--- Records supplied Enclosed Below ---

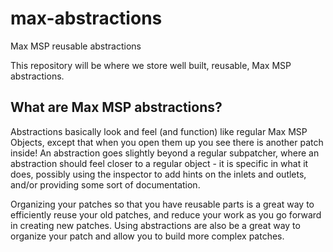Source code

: # max-abstractions
Max MSP reusable abstractions

This repository will be where we store well built, reusable, Max MSP abstractions.

## What are Max MSP abstractions?

Abstractions basically look and feel (and function) like regular Max MSP Objects, except that when you open them up you see there is another patch inside!  An abstraction goes slightly beyond a regular subpatcher, where an abstraction should feel closer to a regular object - it is specific in what it does, possibly using the inspector to add hints on the inlets and outlets, and/or providing some sort of documentation.

Organizing your patches so that you have reusable parts is a great way to efficiently reuse your old patches, and reduce your work as you go forward in creating new patches.  Using abstractions are also be a great way to organize your patch and allow you to build more complex patches.
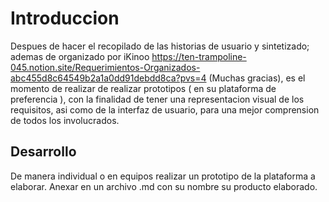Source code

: # Introduccion
Despues de hacer el recopilado de las historias de usuario y sintetizado; ademas de organizado por iKinoo https://ten-trampoline-045.notion.site/Requerimientos-Organizados-abc455d8c64549b2a1a0dd91debdd8ca?pvs=4  (Muchas gracias), es el momento de realizar de realizar prototipos ( en su plataforma de preferencia ), con la finalidad de tener una representacion visual de los requisitos, asi como de la interfaz de usuario, para una mejor comprension de todos los involucrados.

## Desarrollo
De manera individual o en equipos realizar un prototipo de la plataforma a elaborar. Anexar en un archivo .md con su nombre su producto elaborado.
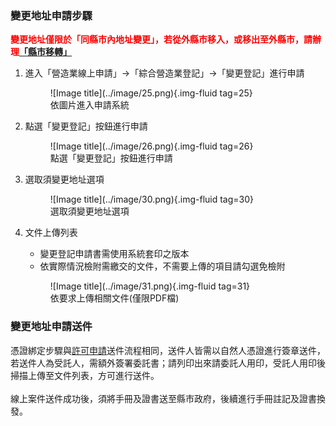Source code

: 

### 變更地址申請步驟

<span style="color:red; font-weight:bold;">變更地址僅限於「同縣市內地址變更」，若從外縣市移入，或移出至外縣市，請辦理[「縣市移轉」](change_city.md)</span>

1. 進入「營造業線上申請」→「綜合營造業登記」→「變更登記」進行申請
    <figure markdown="span">
    ![Image title](../image/25.png){.img-fluid tag=25}
    <figcaption>依圖片進入申請系統</figcaption>
    </figure>

2. 點選「變更登記」按鈕進行申請
    <figure markdown="span">
    ![Image title](../image/26.png){.img-fluid tag=26}
    <figcaption>點選「變更登記」按鈕進行申請</figcaption>
    </figure>
3. 選取須變更地址選項
    <figure markdown="span">
    ![Image title](../image/30.png){.img-fluid tag=30}
    <figcaption>選取須變更地址選項</figcaption>
    </figure>


4. 文件上傳列表
    * 變更登記申請書需使用系統套印之版本
    * 依實際情況檢附需繳交的文件，不需要上傳的項目請勾選免檢附
    <figure markdown="span">
    ![Image title](../image/31.png){.img-fluid tag=31}
    <figcaption>依要求上傳相關文件(僅限PDF檔)</figcaption>
    </figure>

### 變更地址申請送件
憑證綁定步驟與[許可申請](Contractors_Registration.md)送件流程相同，送件人皆需以自然人憑證進行簽章送件，若送件人為受託人，需額外簽署委託書；請列印出來請委託人用印，受託人用印後掃描上傳至文件列表，方可進行送件。<br>
<br>
線上案件送件成功後，須將手冊及證書送至縣市政府，後續進行手冊註記及證書換發。    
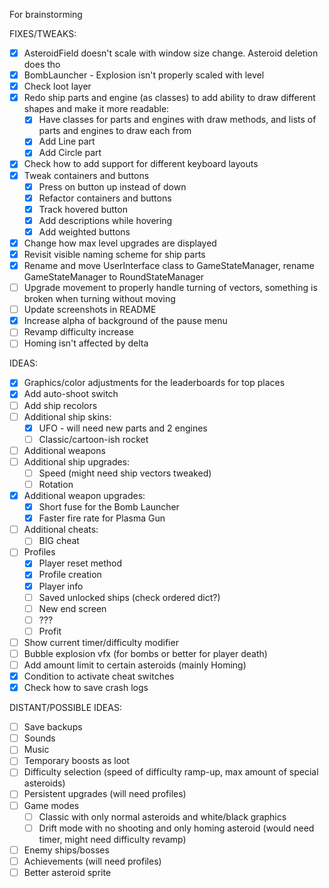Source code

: For brainstorming

FIXES/TWEAKS:
- [x] AsteroidField doesn't scale with window size change. Asteroid deletion does tho
- [x] BombLauncher - Explosion isn't properly scaled with level
- [x] Check loot layer
- [x] Redo ship parts and engine (as classes) to add ability to draw different shapes and make it more readable:
    - [x] Have classes for parts and engines with draw methods, and lists of parts and engines to draw each from
    - [x] Add Line part
    - [x] Add Circle part
- [x] Check how to add support for different keyboard layouts
- [x] Tweak containers and buttons
    - [x] Press on button up instead of down
    - [x] Refactor containers and buttons
    - [x] Track hovered button
    - [x] Add descriptions while hovering
    - [x] Add weighted buttons
- [x] Change how max level upgrades are displayed
- [x] Revisit visible naming scheme for ship parts
- [x] Rename and move UserInterface class to GameStateManager, rename GameStateManager to RoundStateManager
- [ ] Upgrade movement to properly handle turning of vectors, something is broken when turning without moving
- [ ] Update screenshots in README
- [x] Increase alpha of background of the pause menu
- [ ] Revamp difficulty increase
- [ ] Homing isn't affected by delta

IDEAS:
- [x] Graphics/color adjustments for the leaderboards for top places
- [x] Add auto-shoot switch
- [ ] Add ship recolors
- [ ] Additional ship skins:
    - [x] UFO - will need new parts and 2 engines
    - [ ] Classic/cartoon-ish rocket
- [ ] Additional weapons
- [ ] Additional ship upgrades:
    - [ ] Speed (might need ship vectors tweaked)
    - [ ] Rotation
- [x] Additional weapon upgrades:
    - [x] Short fuse for the Bomb Launcher
    - [x] Faster fire rate for Plasma Gun
- [ ] Additional cheats:
    - [ ] BIG cheat
- [ ] Profiles
    - [x] Player reset method
    - [x] Profile creation
    - [x] Player info
    - [ ] Saved unlocked ships (check ordered dict?)
    - [ ] New end screen
    - [ ] ???
    - [ ] Profit
- [ ] Show current timer/difficulty modifier
- [ ] Bubble explosion vfx (for bombs or better for player death)
- [ ] Add amount limit to certain asteroids (mainly Homing)
- [x] Condition to activate cheat switches
- [x] Check how to save crash logs

DISTANT/POSSIBLE IDEAS:
- [ ] Save backups
- [ ] Sounds
- [ ] Music
- [ ] Temporary boosts as loot
- [ ] Difficulty selection (speed of difficulty ramp-up, max amount of special asteroids)
- [ ] Persistent upgrades (will need profiles)
- [ ] Game modes 
    - [ ] Classic with only normal asteroids and white/black graphics
    - [ ] Drift mode with no shooting and only homing asteroid (would need timer, might need difficulty revamp)
- [ ] Enemy ships/bosses
- [ ] Achievements (will need profiles)
- [ ] Better asteroid sprite
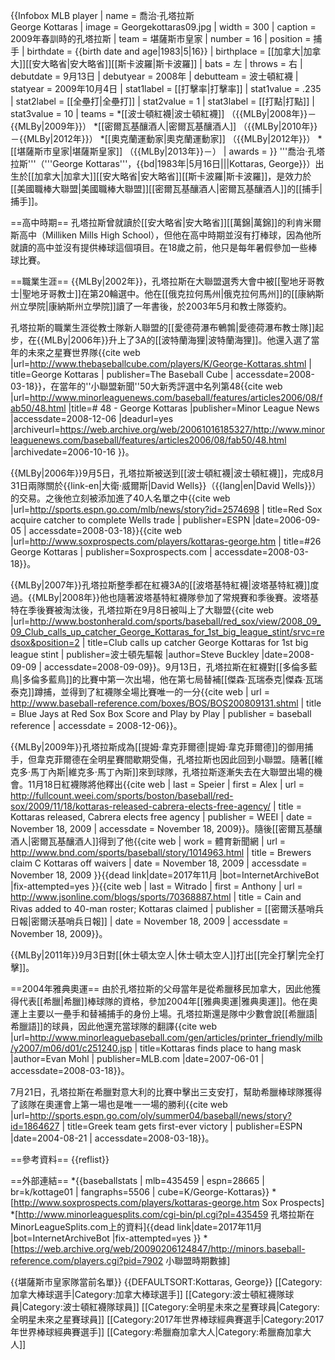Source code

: {{Infobox MLB player
| name        = 喬治·孔塔拉斯<br />George Kottaras
| image       = Georgekottaras09.jpg
| width       = 300
| caption     = 2009年春訓時的孔塔拉斯
| team        = 堪薩斯市皇家
| number      = 16
| position    = 捕手
| birthdate   = {{birth date and age|1983|5|16}}
| birthplace  = [[加拿大|加拿大]][[安大略省|安大略省]][[斯卡波羅|斯卡波羅]]
| bats        = 左
| throws      = 右
| debutdate   = 9月13日
| debutyear   = 2008年
| debutteam   = 波士頓紅襪
| statyear    = 2009年10月4日
| stat1label  = [[打擊率|打擊率]]
| stat1value  = .235
| stat2label  = [[全壘打|全壘打]]
| stat2value  = 1
| stat3label  = [[打點|打點]]
| stat3value  = 10
| teams       = <nowiki></nowiki>
*[[波士頓紅襪|波士頓紅襪]] （{{MLBy|2008年}}－{{MLBy|2009年}}）
*[[密爾瓦基釀酒人|密爾瓦基釀酒人]] （{{MLBy|2010年}}－{{MLBy|2012年}}）
*[[奧克蘭運動家|奧克蘭運動家]] （{{MLBy|2012年}}）
*[[堪薩斯市皇家|堪薩斯皇家]] （{{MLBy|2013年}}－）
| awards      = 
}}
'''喬治·孔塔拉斯'''（'''George Kottaras'''，{{bd|1983年|5月16日|||Kottaras, George}}）出生於[[加拿大|加拿大]][[安大略省|安大略省]][[斯卡波羅|斯卡波羅]]，是效力於[[美國職棒大聯盟|美國職棒大聯盟]][[密爾瓦基釀酒人|密爾瓦基釀酒人]]的[[捕手|捕手]]。

==高中時期==
孔塔拉斯曾就讀於[[安大略省|安大略省]][[萬錦|萬錦]]的利肯米爾斯高中（Milliken Mills High School），但他在高中時期並沒有打棒球，因為他所就讀的高中並沒有提供棒球這個項目。在18歲之前，他只是每年暑假參加一些棒球比賽<ref name="MLN" />。

==職業生涯==
{{MLBy|2002年}}，孔塔拉斯在大聯盟選秀大會中被[[聖地牙哥教士|聖地牙哥教士]]在第20輪選中。他在[[俄克拉何馬州|俄克拉何馬州]]的[[康納斯州立學院|康納斯州立學院]]讀了一年書後，於2003年5月和教士隊簽約。

孔塔拉斯的職業生涯從教士隊新人聯盟的[[愛德荷瀑布鵪鶉|愛德荷瀑布教士隊]]起步，在{{MLBy|2006年}}升上了3A的[[波特蘭海狸|波特蘭海狸]]。他還入選了當年的未來之星賽世界隊<ref>{{cite web
|url=http://www.thebaseballcube.com/players/K/George-Kottaras.shtml | title=George Kottaras | publisher=The Baseball Cube | accessdate=2008-03-18}}</ref>，在當年的''小聯盟新聞''50大新秀評選中名列第48<ref name="MLN">{{cite web
 |url=http://www.minorleaguenews.com/baseball/features/articles2006/08/fab50/48.html 
 |title=# 48 - George Kottaras 
 |publisher=Minor League News 
 |accessdate=2008-12-06 
 |deadurl=yes 
 |archiveurl=https://web.archive.org/web/20061016185327/http://www.minorleaguenews.com/baseball/features/articles2006/08/fab50/48.html 
 |archivedate=2006-10-16 
}}</ref>。

{{MLBy|2006年}}9月5日，孔塔拉斯被送到[[波士頓紅襪|波士頓紅襪]]，完成8月31日兩隊關於{{link-en|大衛·威爾斯|David Wells}}（{{lang|en|David Wells}}）的交易。之後他立刻被添加進了40人名單之中<ref>{{cite web |url=http://sports.espn.go.com/mlb/news/story?id=2574698 | title=Red Sox acquire catcher to complete Wells trade | publisher=ESPN |date=2006-09-05  | accessdate=2008-03-18}}</ref><ref>{{cite web
|url=http://www.soxprospects.com/players/kottaras-george.htm | title=#26 George Kottaras | publisher=Soxprospects.com | accessdate=2008-03-18}}</ref>。

{{MLBy|2007年}}孔塔拉斯整季都在紅襪3A的[[波塔基特紅襪|波塔基特紅襪]]度過。{{MLBy|2008年}}他也隨著波塔基特紅襪隊參加了常規賽和季後賽。波塔基特在季後賽被淘汰後，孔塔拉斯在9月8日被叫上了大聯盟<ref>{{cite web |url=http://www.bostonherald.com/sports/baseball/red_sox/view/2008_09_09_Club_calls_up_catcher_George_Kottaras_for_1st_big_league_stint/srvc=redsox&position=2 | title=Club calls up catcher George Kottaras for 1st big league stint | publisher=波士頓先驅報 |author=Steve Buckley |date=2008-09-09  | accessdate=2008-09-09}}</ref>。9月13日，孔塔拉斯在紅襪對[[多倫多藍鳥|多倫多藍鳥]]的比賽中第一次出場，他在第七局替補[[傑森·瓦瑞泰克|傑森·瓦瑞泰克]]蹲捕，並得到了紅襪隊全場比賽唯一的一分<ref>{{cite web | url = http://www.baseball-reference.com/boxes/BOS/BOS200809131.shtml | title = Blue Jays at Red Sox Box Score and Play by Play | publisher = baseball reference | accessdate = 2008-12-06}}</ref>。

{{MLBy|2009年}}孔塔拉斯成為[[提姆·韋克菲爾德|提姆·韋克菲爾德]]的御用捕手，但韋克菲爾德在全明星賽間歇期受傷，孔塔拉斯也因此回到小聯盟。隨著[[維克多·馬丁內斯|維克多·馬丁內斯]]來到球隊，孔塔拉斯逐漸失去在大聯盟出場的機會。11月18日紅襪隊將他釋出<ref>{{cite web | last = Speier | first = Alex | url = http://fullcount.weei.com/sports/boston/baseball/red-sox/2009/11/18/kottaras-released-cabrera-elects-free-agency/ | title = Kottaras released, Cabrera elects free agency | publisher = WEEI | date = November 18, 2009 | accessdate = November 18, 2009}}</ref>。隨後[[密爾瓦基釀酒人|密爾瓦基釀酒人]]得到了他<ref>{{cite web | work = 體育新聞網 | url = http://www.bnd.com/sports/baseball/story/1014963.html | title = Brewers claim C Kottaras off waivers | date = November 18, 2009 | accessdate = November 18, 2009 }}{{dead link|date=2017年11月 |bot=InternetArchiveBot |fix-attempted=yes }}</ref><ref>{{cite web | last = Witrado | first = Anthony | url = http://www.jsonline.com/blogs/sports/70368887.html | title = Cain and Rivas added to 40-man roster; Kottaras claimed | publisher = [[密爾沃基哨兵日報|密爾沃基哨兵日報]] | date = November 18, 2009 | accessdate = November 18, 2009}}</ref>。

{{MLBy|2011年}}9月3日對[[休士頓太空人|休士頓太空人]]打出[[完全打擊|完全打擊]]。

==2004年雅典奧運==
由於孔塔拉斯的父母當年是從希臘移民加拿大，因此他獲得代表[[希臘|希臘]]棒球隊的資格，參加2004年[[雅典奧運|雅典奧運]]。他在奧運上主要以一壘手和替補捕手的身份上場。孔塔拉斯還是隊中少數會說[[希臘語|希臘語]]的球員，因此他還充當球隊的翻譯<ref>{{cite web
|url=http://www.minorleaguebaseball.com/gen/articles/printer_friendly/milb/y2007/m06/d01/c251240.jsp | title=Kottaras finds place to hang mask |author=Evan Mohl | publisher=MLB.com |date=2007-06-01  | accessdate=2008-03-18}}</ref>。

7月21日，孔塔拉斯在希臘對意大利的比賽中擊出三支安打，幫助希臘棒球隊獲得了該隊在奧運會上第一場也是唯一一場的勝利<ref>{{cite web
|url=http://sports.espn.go.com/oly/summer04/baseball/news/story?id=1864627 | title=Greek team gets first-ever victory | publisher=ESPN |date=2004-08-21 | accessdate=2008-03-18}}</ref>。

==參考資料==
{{reflist}}

==外部連結==
*{{baseballstats | mlb=435459 | espn=28665 | br=k/kottage01 | fangraphs=5506 | cube=K/George-Kottaras}}
*[http://www.soxprospects.com/players/kottaras-george.htm Sox Prospects]
*[http://www.minorleaguesplits.com/cgi-bin/pl.cgi?pl=435459 孔塔拉斯在MinorLeagueSplits.com上的資料]{{dead link|date=2017年11月 |bot=InternetArchiveBot |fix-attempted=yes }}
*[https://web.archive.org/web/20090206124847/http://minors.baseball-reference.com/players.cgi?pid=7902 小聯盟時期數據]

{{堪薩斯市皇家隊當前名單}}
{{DEFAULTSORT:Kottaras, George}}
[[Category:加拿大棒球選手|Category:加拿大棒球選手]]
[[Category:波士頓紅襪隊球員|Category:波士頓紅襪隊球員]]
[[Category:全明星未來之星賽球員|Category:全明星未來之星賽球員]]
[[Category:2017年世界棒球經典賽選手|Category:2017年世界棒球經典賽選手]]
[[Category:希臘裔加拿大人|Category:希臘裔加拿大人]]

--- End of Enclosed Records supplied ---

Using the records above, copy each line that contains "按鈕進行申請".

Exercise answer:
2. 點選「變更登記」按鈕進行申請
    <figcaption>點選「變更登記」按鈕進行申請</figcaption>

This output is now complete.